I smiled when I read a recent post by my friend, Jon Katz, about why Passover is so meaningless to him. He recounted his family celebrating the holiday and holding the Seder, the big inaugural dinner, demanding that he join in the reading of the Haggadah, the basic text that’s read at that time. He didn’t wish to participate in reading about all the plagues and tribulations that afflicted the Egyptians. He cared about freedom, he had big questions around it, but there was  no space for those questions in the home he grew up in.

I, too, have never cared for Passover. When Bernie was alive and this season would come around, I’d say, “You want to do something for Passover?”

He’d say: “ Nah, you?”

I’d say: “Nah,” and that was the end of it.

I came from a family that took Passover very seriously. My mother was exhausted from the cleaning, the cooking, and change of dishes. My father would put on a white robe and sit at the head of the table, and demanded that we, too, go through the entire Haggadah (which isn’t all about freedom at all). Young ages notwithstanding, we were locked into our seats for the evening and there was no space to ask the big questions about liberation.

The irony of engaging in such coercive behavior on an evening dedicated to freedom was never lost on me. On the one hand, you celebrate freedom, and on the other, your actual conduct is one of force and threats. The result is that I developed a personal narrative that was at odds with the narrative of my family, community, and culture.
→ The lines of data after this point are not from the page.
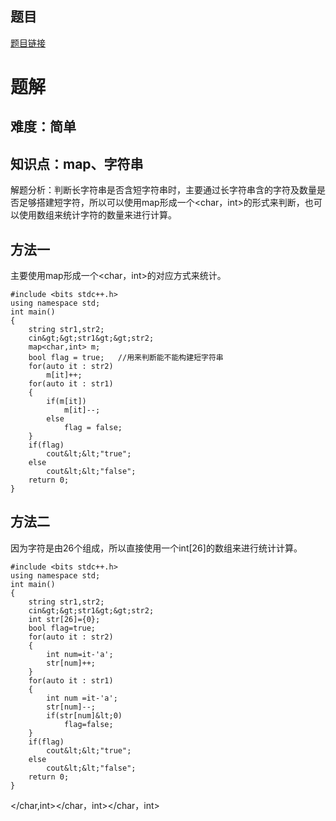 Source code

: ## 题目
[题目链接](https://www.nowcoder.com/practice/a83e1893f5df4285a1796b34e1e7c9b3?tpId=182&tqId=325918&sourceUrl=/exam/oj&channenl=wgithub&fromPut=wgithub)

# 题解

## 难度：简单

## 知识点：map、字符串
解题分析：判断长字符串是否含短字符串时，主要通过长字符串含的字符及数量是否足够搭建短字符，所以可以使用map形成一个<char，int>的形式来判断，也可以使用数组来统计字符的数量来进行计算。

## 方法一
主要使用map形成一个<char，int>的对应方式来统计。

```
#include <bits stdc++.h>
using namespace std;
int main()
{
    string str1,str2;
    cin&gt;&gt;str1&gt;&gt;str2;
    map<char,int> m;   
    bool flag = true;   //用来判断能不能构建短字符串
    for(auto it : str2)
        m[it]++;
    for(auto it : str1)
    {
        if(m[it])
            m[it]--;
        else
            flag = false;
    }
    if(flag)
        cout&lt;&lt;"true";
    else
        cout&lt;&lt;"false";
    return 0;
}
```

## 方法二
因为字符是由26个组成，所以直接使用一个int[26]的数组来进行统计计算。

```
#include <bits stdc++.h>
using namespace std;
int main()
{
    string str1,str2;
    cin&gt;&gt;str1&gt;&gt;str2;
    int str[26]={0};
    bool flag=true;
    for(auto it : str2)
    {
        int num=it-'a';
        str[num]++;
    }
    for(auto it : str1)
    {
        int num =it-'a';
        str[num]--;
        if(str[num]&lt;0)
            flag=false;
    }
    if(flag)
        cout&lt;&lt;"true";
    else
        cout&lt;&lt;"false";
    return 0;
}
```




</bits></char,int></bits></char，int></char，int> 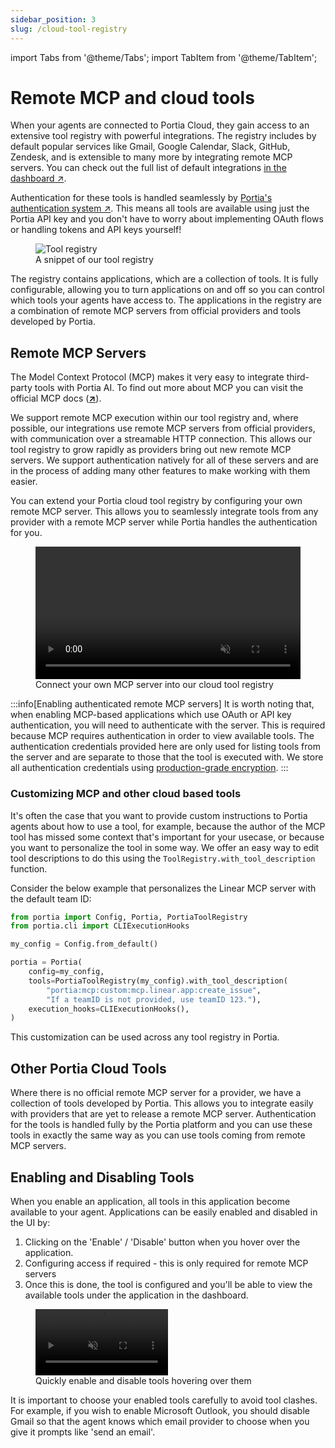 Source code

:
 ```yaml
---
sidebar_position: 3
slug: /cloud-tool-registry
---
```


import Tabs from '@theme/Tabs';
import TabItem from '@theme/TabItem';

# Remote MCP and cloud tools

When your agents are connected to Portia Cloud, they gain access to an extensive tool registry with powerful integrations.
The registry includes by default popular services like Gmail, Google Calendar, Slack, GitHub, Zendesk, and is extensible to many more by integrating remote MCP servers.
You can check out the full list of default integrations <a href="https://app.portialabs.ai/dashboard/tool-registry" target="_blank"> in the dashboard ↗</a>.

Authentication for these tools is handled seamlessly by <a href="/run-portia-tools">Portia's authentication system ↗</a>. This means all tools are available using just the Portia API key and you don't have to worry about implementing OAuth flows or handling tokens and API keys yourself!

<figure style={{ textAlign: 'center' }}>
  <img src="/img/tool_registry.png" alt="Tool registry" />
  <figcaption>A snippet of our tool registry</figcaption>
</figure>

The registry contains applications, which are a collection of tools.
It is fully configurable, allowing you to turn applications on and off so you can control which tools your agents have access to.
The applications in the registry are a combination of remote MCP servers from official providers and tools developed by Portia.

## Remote MCP Servers

The Model Context Protocol (MCP) makes it very easy to integrate third-party tools with Portia AI.
To find out more about MCP you can visit the official MCP docs (<a href="https://modelcontextprotocol.io/" target="_blank">**↗**</a>).

We support remote MCP execution within our tool registry and, where possible, our integrations use remote MCP servers from official providers, with communication over a streamable HTTP connection.
This allows our tool registry to grow rapidly as providers bring out new remote MCP servers.
We support authentication natively for all of these servers and are in the process of adding many other features to make working with them easier.

You can extend your Portia cloud tool registry by configuring your own remote MCP server. This allows you to seamlessly integrate tools from any provider with a remote MCP server while Portia handles the authentication for you.

<figure style={{ textAlign: 'center' }}>
  <div style={{ display: 'flex', justifyContent: 'center' }}>
    <video width="100%" autoPlay playsInline muted loop>
      <source src="/img/register_mcp_server.mp4" type="video/mp4" />
    </video>
  </div>
  <figcaption>Connect your own MCP server into our cloud tool registry</figcaption>
</figure>

:::info[Enabling authenticated remote MCP servers]
It is worth noting that, when enabling MCP-based applications which use OAuth or API key authentication, you will need to authenticate with the server. This is required because MCP requires authentication in order to view available tools. The authentication credentials provided here are only used for listing tools from the server and are separate to those that the tool is executed with. We store all authentication credentials using <a href="/security">production-grade encryption</a>.
:::

### Customizing MCP and other cloud based tools

It's often the case that you want to provide custom instructions to Portia agents about how to use a tool, for example, because the author of the MCP tool has missed some context that's important for your usecase, or because you want to personalize the tool in some way. We offer an easy way to edit tool descriptions to do this using the `ToolRegistry.with_tool_description` function.

Consider the below example that personalizes the Linear MCP server with the default team ID:

```python title="customize_tool_descriptions.py"
from portia import Config, Portia, PortiaToolRegistry
from portia.cli import CLIExecutionHooks

my_config = Config.from_default()

portia = Portia(
    config=my_config,
    tools=PortiaToolRegistry(my_config).with_tool_description(
        "portia:mcp:custom:mcp.linear.app:create_issue",
        "If a teamID is not provided, use teamID 123."),
    execution_hooks=CLIExecutionHooks(),
)
```

This customization can be used across any tool registry in Portia.

## Other Portia Cloud Tools

Where there is no official remote MCP server for a provider, we have a collection of tools developed by Portia.
This allows you to integrate easily with providers that are yet to release a remote MCP server.
Authentication for the tools is handled fully by the Portia platform and you can use these tools in exactly the same way as you can use tools coming from remote MCP servers.

## Enabling and Disabling Tools

When you enable an application, all tools in this application become available to your agent. Applications can be easily enabled and disabled in the UI by:
1. Clicking on the 'Enable' / 'Disable' button when you hover over the application.
2. Configuring access if required - this is only required for remote MCP servers
3. Once this is done, the tool is configured and you'll be able to view the available tools under the application in the dashboard.

<figure style={{ textAlign: 'center' }}>
  <div style={{ display: 'flex', justifyContent: 'center' }}>
    <video width="50%" autoPlay playsInline muted loop>
      <source src="/img/tool_hover.mp4" type="video/mp4" />
    </video>
  </div>
  <figcaption>Quickly enable and disable tools hovering over them</figcaption>
</figure>


It is important to choose your enabled tools carefully to avoid tool clashes. For example, if you wish to enable Microsoft Outlook, you should disable Gmail so that the agent knows which email provider to choose when you give it prompts like 'send an email'.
For those who don’t celebrate Passover, think of Thanksgiving and the many people who feel extra anxious and depressed at that time. They probably experienced a personal Thanksgiving that was very different from our national myth about gathering with one’s family with good food, love, and giving thanks (not to mention the historical myth regarding sitting down with Native Americans when, in fact, many historians point to the first official Thanksgiving as celebrating the massacre of hundreds of Natives in Connecticut).

There are many who didn’t celebrate Thanksgiving like that, yet they get the sense that everybody else did. There’s a disconnect between their personal narrative of the holiday and the wider social narrative, popularized by media all around, and that disconnect brings on lots of stress and even dread towards the holidays. As my father used to say to me when I raised objections: “You’re not normal,” “There’s something wrong with you,” and worst of all, “No one else thinks like you do.”

Can you understand the loneliness of that?

I’ve often felt that I’d like to be part of the bigger Passover narrative, but I’ve never found a way to do that.

Often, when I think about the question: What is freedom for me?, I think of it as giving myself permission to feel what I feel, experience what I experience, connect with everything in my body without a  need to defend or make excuses.

But is individual narrative all there is? Just as I was wondering about this, research came out that, for the first time in many years, less than 50% of Americans are members of a particular church, synagogue, mosque, or another religious center.  Younger Americans find religious institutions and dogma very disappointing. In addition, they’re much more faithful to their personal experience of spirituality rather than someone else’s. Accessing the Internet as they do, they can put things together on their own, combine this with that, and create their own narrative about their relationship with God, the Unknown, and other people that feels more personal to them, more real, more right.

My question is: Is that enough? Is one’s personal narrative of liberation enough?

When I left home, I swore I would never go by anything but individual experience. It took some doing for me to get my feet wet, so to speak, in a spiritual tradition that might have different narratives from my own, but I was encouraged by the Buddha’s famous words to his followers: “Be a lamp unto yourselves.” This is the religion for me! I decided.

The irony, of course, was that I was joining a spiritual tradition that was actually training you to let go more and more of your personal narrative, or at least to hold it lightly. For the first five years of my training, I found myself going into my head again and again with its eternal outpouring of stories (Eve squarely at center, of course), and then thinking to myself: What! I have to let go of this? But I love it! It’s me!

It wasn’t; it isn’t.

My personal narrative shuffled, re-shuffled, and re-re-shuffled. I still have that narrative—and I know it doesn’t define anything.

Is it really enough to just go by our individual feelings and experiences? None of us are always present, none of us are always connected to the many intricate parts of our system. Why should we be when we have millions and millions of components in our body alone that get born and die and get born again and again every day? Some kind of disconnect is almost always there.

If all I go by is my own personal narrative and nothing else, how do I get surprised? How do you get astonished? Without a different kind of narrative—an enigmatic text, stories of people who behaved outrageously, and maybe best of all, a Zen koan—how do I leap?

And what kind of society is it that relies mostly on its members going by their personal narrative and little else?